Paolo Trillo

Meralco Bolts
- Position: General manager
- League: PBA

Personal information
- Born: September 8, 1977 (age 48) Manila, Philippines
- Nationality: Filipino

Career information
- College: Ateneo de Manila University

Career highlights
- As executive: PBA champion (2024 Philippine); 5× UAAP champion (2008–2012); Filoil Flying V Cup champion (2011); 3× PCCL champion (2007, 2009, 2010);

= Paolo Trillo =

Filipino basketball executive and sports announcer

Paolo Crisostomo Trillo, (born September 8, 1977) is a Filipino basketball commentator and executive who is currently the manager of Meralco Bolts.

== Career ==
After graduating in Ateneo, Trillo started working as courtside reporter on PBA on Vintage Sports. Sometimes assigned as a play-by-play, analyst and halftime host. He continued the work until 2004, when he was hired as the general manager of Ateneo basketball team.

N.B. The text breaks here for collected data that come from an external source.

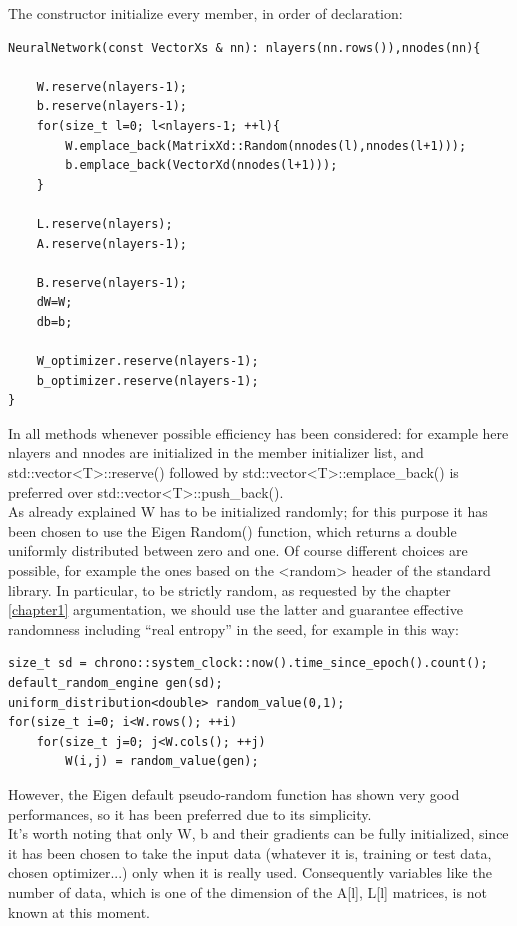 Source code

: \documentclass[12pt, a4paper]{report}
\theoremstyle{definition}
\begin{document}
The constructor initialize every member, in order of declaration:
\begin{lstlisting}[frame=single, showstringspaces=false]
NeuralNetwork(const VectorXs & nn): nlayers(nn.rows()),nnodes(nn){

	W.reserve(nlayers-1);
	b.reserve(nlayers-1);
	for(size_t l=0; l<nlayers-1; ++l){
		W.emplace_back(MatrixXd::Random(nnodes(l),nnodes(l+1)));	
		b.emplace_back(VectorXd(nnodes(l+1)));
	}

	L.reserve(nlayers);	
	A.reserve(nlayers-1);

	B.reserve(nlayers-1);	
	dW=W; 
	db=b; 

	W_optimizer.reserve(nlayers-1);
	b_optimizer.reserve(nlayers-1);
}
\end{lstlisting}
In all methods whenever possible efficiency has been considered: for example here {\ttfamily nlayers} and {\ttfamily nnodes} are initialized in the member initializer list, and {\ttfamily std::vector<T>::reserve()} followed by {\ttfamily std::vector<T>::emplace\_back()} is preferred over {\ttfamily std::vector<T>::push\_back()}.\\
As already explained {\ttfamily W} has to be initialized randomly; for this purpose it has been chosen to use the Eigen {\ttfamily Random()} function, which returns a double uniformly distributed between zero and one. Of course different choices are possible, for example the ones based on the {\ttfamily <random>} header of the standard library. In particular, to be strictly random, as requested by the chapter \ref{chapter1} argumentation, we should use the latter and guarantee effective randomness including ``real entropy'' in the seed, for example in this way:
\begin{lstlisting}[frame=single, showstringspaces=false]
size_t sd = chrono::system_clock::now().time_since_epoch().count();
default_random_engine gen(sd);
uniform_distribution<double> random_value(0,1);
for(size_t i=0; i<W.rows(); ++i)
	for(size_t j=0; j<W.cols(); ++j)
		W(i,j) = random_value(gen);
\end{lstlisting}
However, the Eigen default pseudo-random function has shown very good performances, so it has been preferred due to its simplicity.\\
It's worth noting that only {\ttfamily W}, {\ttfamily b} and their gradients can be fully initialized, since it has been chosen to take the input data (whatever it is, training or test data, chosen optimizer...) only when it is really used. Consequently variables like the number of data, which is one of the dimension of the {\ttfamily A[l], L[l]} matrices, is not known at this moment.\\
\end{document}
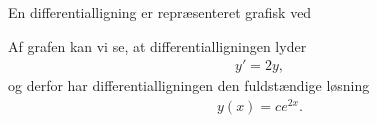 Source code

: \newpage
\begin{exa}
	En differentialligning er repræsenteret grafisk ved
	\begin{center}
	\end{center}
	Af grafen kan vi se, at differentialligningen lyder
	\begin{align*}
		y' = 2y,
	\end{align*}
	og derfor har differentialligningen den fuldstændige løsning
	\begin{align*}
		y(x) = ce^{2x}.
	\end{align*}
\end{exa}


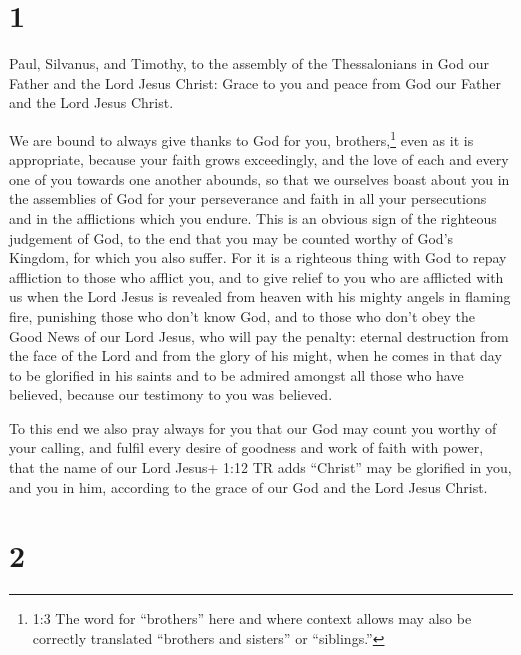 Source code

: \hypertarget{section}{%
\section{1}\label{section}}

 Paul, Silvanus, and Timothy, to the assembly of the
Thessalonians in God our Father and the Lord Jesus Christ: 
Grace to you and peace from God our Father and the Lord Jesus Christ.

 We are bound to always give thanks to God for you,
brothers,\footnote{1:3 The word for ``brothers'' here and where context
  allows may also be correctly translated ``brothers and sisters'' or
  ``siblings.''} even as it is appropriate, because your faith grows
exceedingly, and the love of each and every one of you towards one
another abounds,  so that we ourselves boast about you in
the assemblies of God for your perseverance and faith in all your
persecutions and in the afflictions which you endure.  This
is an obvious sign of the righteous judgement of God, to the end that
you may be counted worthy of God's Kingdom, for which you also suffer.
 For it is a righteous thing with God to repay affliction to
those who afflict you,  and to give relief to you who are
afflicted with us when the Lord Jesus is revealed from heaven with his
mighty angels in flaming fire,  punishing those who don't
know God, and to those who don't obey the Good News of our Lord Jesus,
 who will pay the penalty: eternal destruction from the face
of the Lord and from the glory of his might,  when he comes
in that day to be glorified in his saints and to be admired amongst all
those who have believed, because our testimony to you was believed.

 To this end we also pray always for you that our God may
count you worthy of your calling, and fulfil every desire of goodness
and work of faith with power,  that the name of our Lord
Jesus+ 1:12 TR adds ``Christ'' may be glorified in you, and you in him,
according to the grace of our God and the Lord Jesus Christ.

\hypertarget{section-1}{%
\section{2}\label{section-1}}

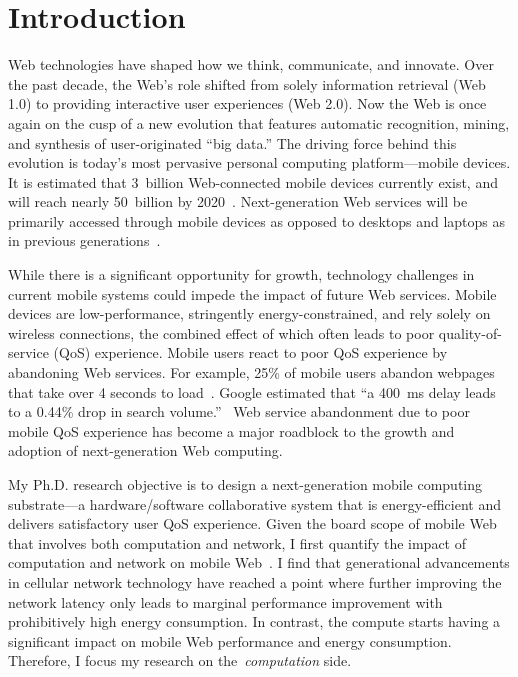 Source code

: \chapter{Introduction}
%


Web technologies have shaped how we think, communicate, and innovate. Over the past decade, the Web's role shifted from solely information retrieval (Web 1.0) to providing interactive user experiences (Web 2.0). Now the Web is once again on the cusp of a new evolution that features automatic recognition, mining, and synthesis of user-originated ``big data.'' The driving force behind this evolution is today's most pervasive personal computing platform---mobile devices. It is estimated that 3~billion Web-connected mobile devices currently exist, and will reach nearly 50~billion by 2020~\cite{Evans:2011ys}.  Next-generation Web services will be primarily accessed through mobile devices as opposed to desktops and laptops as in previous generations~\cite{KPCB-Internet-Trends15}.

While there is a significant opportunity for growth, technology challenges in current mobile systems could impede the impact of future Web services. Mobile devices are low-performance, stringently energy-constrained, and rely solely on wireless connections, the combined effect of which often leads to poor quality-of-service (QoS) experience. Mobile users react to poor QoS experience by abandoning Web services. For example, 25\% of mobile users abandon webpages that take over 4 seconds to load~\cite{web:kiss}. Google estimated that ``a 400~ms delay leads to a 0.44\% drop in search volume.''~\cite{web:google} Web service abandonment due to poor mobile QoS experience has become a major roadblock to the growth and adoption of next-generation Web computing.

My Ph.D. research objective is to design a next-generation mobile computing substrate---a hardware/software collaborative system that is energy-efficient and delivers satisfactory user QoS experience. Given the board scope of mobile Web that involves both computation and network, I first quantify the impact of computation and network on mobile Web~\cite{zhu2015role}. I find that generational advancements in cellular network technology have reached a point where further improving the network latency only leads to marginal performance improvement with prohibitively high energy consumption. In contrast, the compute starts having a significant impact on mobile Web performance and energy consumption. Therefore, I focus my research on the~\textit{computation} side.

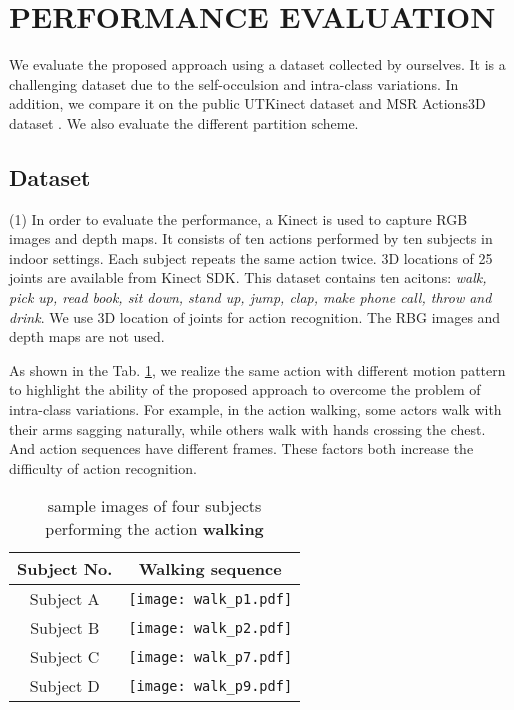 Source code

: \documentclass[conference]{IEEEtran}
\begin{document}
\section{PERFORMANCE EVALUATION}
\label{sec:EXPERIMENTAL EVALUATION}
	We evaluate the proposed approach using a dataset collected by ourselves. It is a challenging dataset due to the self-occulsion and intra-class variations.
	In addition, we compare it on the public UTKinect \cite{hostogram_of_3d_joints} dataset and MSR Actions3D dataset \cite{MSR3D_dataset}.
	We also evaluate the different partition scheme.
	\subsection{Dataset}
		(1) In order to evaluate the performance, a Kinect is used to capture RGB images and depth maps. It consists of ten actions performed by ten subjects in indoor settings. Each subject repeats the same action twice. 3D locations of 25 joints are available from Kinect SDK. This dataset contains ten acitons: \textit{walk, pick up, read book, sit down, stand up, jump, clap, make phone call, throw and drink}. We use 3D location of joints for action recognition. The RBG images and depth maps are not used.
		
		As shown in the Tab. \ref{tab:walk}, we realize the same action with different motion pattern to highlight the ability of the proposed approach to overcome the problem of intra-class variations.
		For example, in the action walking, some actors walk with their arms sagging naturally, while others walk with hands crossing the chest.
		And action sequences have different frames.
		These factors both increase the difficulty of action recognition.
		\begin{table}[htbp]
			\caption{sample images of four subjects performing the action \textbf{walking}}
			\label{tab:walk}
			\begin{center}
				\begin{tabular}{|c|c|} \hline
					Subject No. & Walking sequence \\\hline
					Subject A & \parbox[c]{2.4in}{\texttt{[image: walk\_p1.pdf]}} \\\hline
					Subject B & \parbox[c]{2.4in}{\texttt{[image: walk\_p2.pdf]}} \\\hline
					Subject C & \parbox[c]{2.4in}{\texttt{[image: walk\_p7.pdf]}} \\\hline
					Subject D & \parbox[c]{2.4in}{\texttt{[image: walk\_p9.pdf]}} \\\hline
				\end{tabular}
			\end{center}
		\end{table}
		
\end{document}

After his stint in Ateneo, he was hired to be the manager of Talk 'N Text Tropang Texters. When coaching reshuffling in MVP teams happened, he was assigned with Norman Black in Meralco Bolts.

== Personal life ==
He is the son of former Alaska Aces executive Joaqui Trillo, and brother of Meralco Bolts head coach Luigi Trillo.